There are now many voices calling for a reform of the flawed examination system. We support all the reasons Melissa Benn outlined in her well-reasoned and eloquent case for GCSEs to be dispensed with (Let’s use this exams debacle to transform England’s schools, 20 August) and would add one more: the huge costs that fall on schools’ hard-pressed budgets.
Secondary schools spent just under £2bn on GCSE entries in 2019. A GCSE subject entry costs nearly £40. And the private examination boards (collectively – no competition here) have raised costs by 17% over the last three years. We spend more on the entry than we spend on resources for students to prepare for this irrelevant examination.

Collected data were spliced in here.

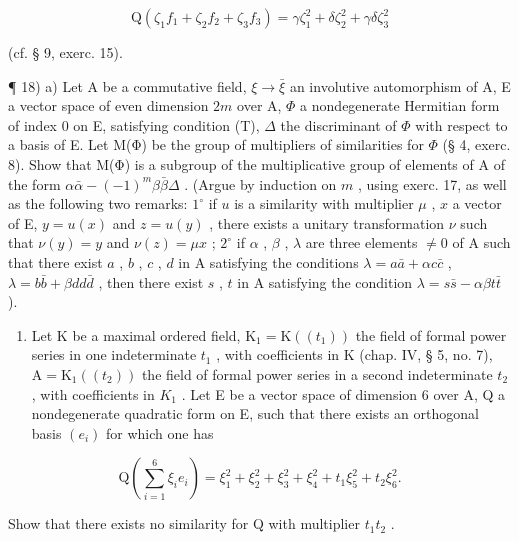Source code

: \[
\mathrm{Q} \left(\zeta_ {1} f _ {1} + \zeta_ {2} f _ {2} + \zeta_ {3} f _ {3}\right) = \gamma \zeta_ {1} ^ {2} + \delta \zeta_ {2} ^ {2} + \gamma \delta \zeta_ {3} ^ {2}
\]

(cf. § 9, exerc. 15).

¶ 18) a) Let A be a commutative field, \(\xi \to \bar{\xi}\) an involutive automorphism of A, E a vector space of even dimension \(2m\) over A, \(\Phi\) a nondegenerate Hermitian form of index 0 on E, satisfying condition (T), \(\Delta\) the discriminant of \(\Phi\) with respect to a basis of E. Let M(Φ) be the group of multipliers of similarities for \(\Phi\) (§ 4, exerc. 8). Show that M(Φ) is a subgroup of the multiplicative group of elements of A of the form \(\alpha\bar{\alpha} - (-1)^{m}\beta\bar{\beta}\Delta\) . (Argue by induction on \(m\) , using exerc. 17, as well as the following two remarks: \(1^{\circ}\) if \(u\) is a similarity with multiplier \(\mu\) , \(x\) a vector of E, \(y = u(x)\) and \(z = u(y)\) , there exists a unitary transformation \(\nu\) such that \(\nu(y) = y\) and \(\nu(z) = \mu x\) ; \(2^{\circ}\) if \(\alpha\) , \(\beta\) , \(\lambda\) are three elements \(\neq 0\) of A such that there exist \(a\) , \(b\) , \(c\) , \(d\) in A satisfying the conditions \(\lambda = a\bar{a} + \alpha c\bar{c}\) , \(\lambda = b\bar{b} + \beta dd\bar{d}\) , then there exist \(s\) , \(t\) in A satisfying the condition \(\lambda = s\bar{s} - \alpha\beta t\bar{t}\) ).

\begin{enumerate}
\def\labelenumi{\alph{enumi})}
\setcounter{enumi}{1}
\tightlist
\item
  Let K be a maximal ordered field, \(\mathrm{K}_{1} = \mathrm{K}((t_{1}))\) the field of formal power series in one indeterminate \(t_{1}\) , with coefficients in K (chap. IV, § 5, no. 7), \(\mathrm{A} = \mathrm{K}_{1}((t_{2}))\) the field of formal power series in a second indeterminate \(t_{2}\) , with coefficients in \(K_{1}\) . Let E be a vector space of dimension 6 over A, Q a nondegenerate quadratic form on E, such that there exists an orthogonal basis \((e_{i})\) for which one has
\end{enumerate}

\[
\mathrm{Q} (\sum_ {i = 1} ^ {6} \xi_ {i} e _ {i}) = \xi_ {1} ^ {2} + \xi_ {2} ^ {2} + \xi_ {3} ^ {2} + \xi_ {4} ^ {2} + t _ {1} \xi_ {5} ^ {2} + t _ {2} \xi_ {6} ^ {2}.
\]

Show that there exists no similarity for Q with multiplier \(t_{1}t_{2}\) .

\backmatter
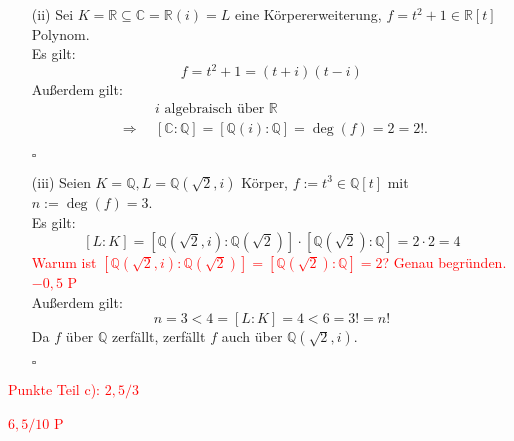 \documentclass[12pt]{article}
\newcommand{\corr}[1]{\textcolor{red}{#1}}
\newcommand{\QED}{\begin{flushright} $\square$ \end{flushright}}
\newcommand{\df}{\enspace\Longrightarrow\enspace}
\newcommand{\grad}{\operatorname{deg}}
\begin{document}
\begin{enumerate}
\begin{enumerate}
		\item[(ii)] Sei $K=\mathbb{R}\subseteq\mathbb{C}=\mathbb{R}(i)=L$ eine Körpererweiterung, $f=t^2+1\in\mathbb{R}[t]$ Polynom. \\
		Es gilt: $$f=t^2+1=(t+i)(t-i)$$
		Außerdem gilt:
		\begin{align*}
			&i\text{ algebraisch über }\mathbb{R} \\
			\df &[\mathbb{C}:\mathbb{Q}]=[\mathbb{Q}(i):\mathbb{Q}]=\grad(f)=2=2!.
		\end{align*}
		\QED
		
		\item[(iii)] Seien $K=\mathbb{Q}, L=\mathbb{Q}(\sqrt{2},i)$ Körper, $f:=t^3\in\mathbb{Q}[t]$ mit $n:=\grad(f)=3$. \\
		Es gilt:
		$$[L:K]=[\mathbb{Q}(\sqrt{2},i):\mathbb{Q}(\sqrt{2})]\cdot[\mathbb{Q}(\sqrt{2}):\mathbb{Q}]=2\cdot2=4$$
\corr{Warum ist $[\mathbb{Q}(\sqrt{2},i):\mathbb{Q}(\sqrt{2})]=[\mathbb{Q}(\sqrt{2}):\mathbb{Q}]=2$? Genau begründen. $-0,5$ P}\\
		Außerdem gilt:
		$$n=3<4=[L:K]=4<6=3!=n!$$
		Da $f$ über $\mathbb{Q}$ zerfällt, zerfällt $f$ auch über $\mathbb{Q}(\sqrt{2},i)$.
		\QED
	\end{enumerate}
\corr{Punkte Teil c): $2,5/3$}
\end{enumerate}
\corr{$6,5/10$ P}
\end{document}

We have some of the best trained and academically qualified teachers in the world. Parents recognise this. The government should as well.
Tim Brighouse Former director, London Challenge
Bob Moon Emeritus professor of education, Open University
• I fear that for once Melissa Benn does not take her argument to the heart of the matter. While the farrago of recent assessments of young people does illustrate some of the flaws in education (for instance, a lack of trust in teachers’ professional judgments), to focus only on exams misses the real point. There is much more at stake.
The heart of what schools do, what teachers do, should not be simply determined by children and young people’s attainment against narrowly defined criteria of knowledge, but about what they could do as citizens of the future. That is more likely to depend on their understanding and respect for each other, and their ability to collaborate rather than compete.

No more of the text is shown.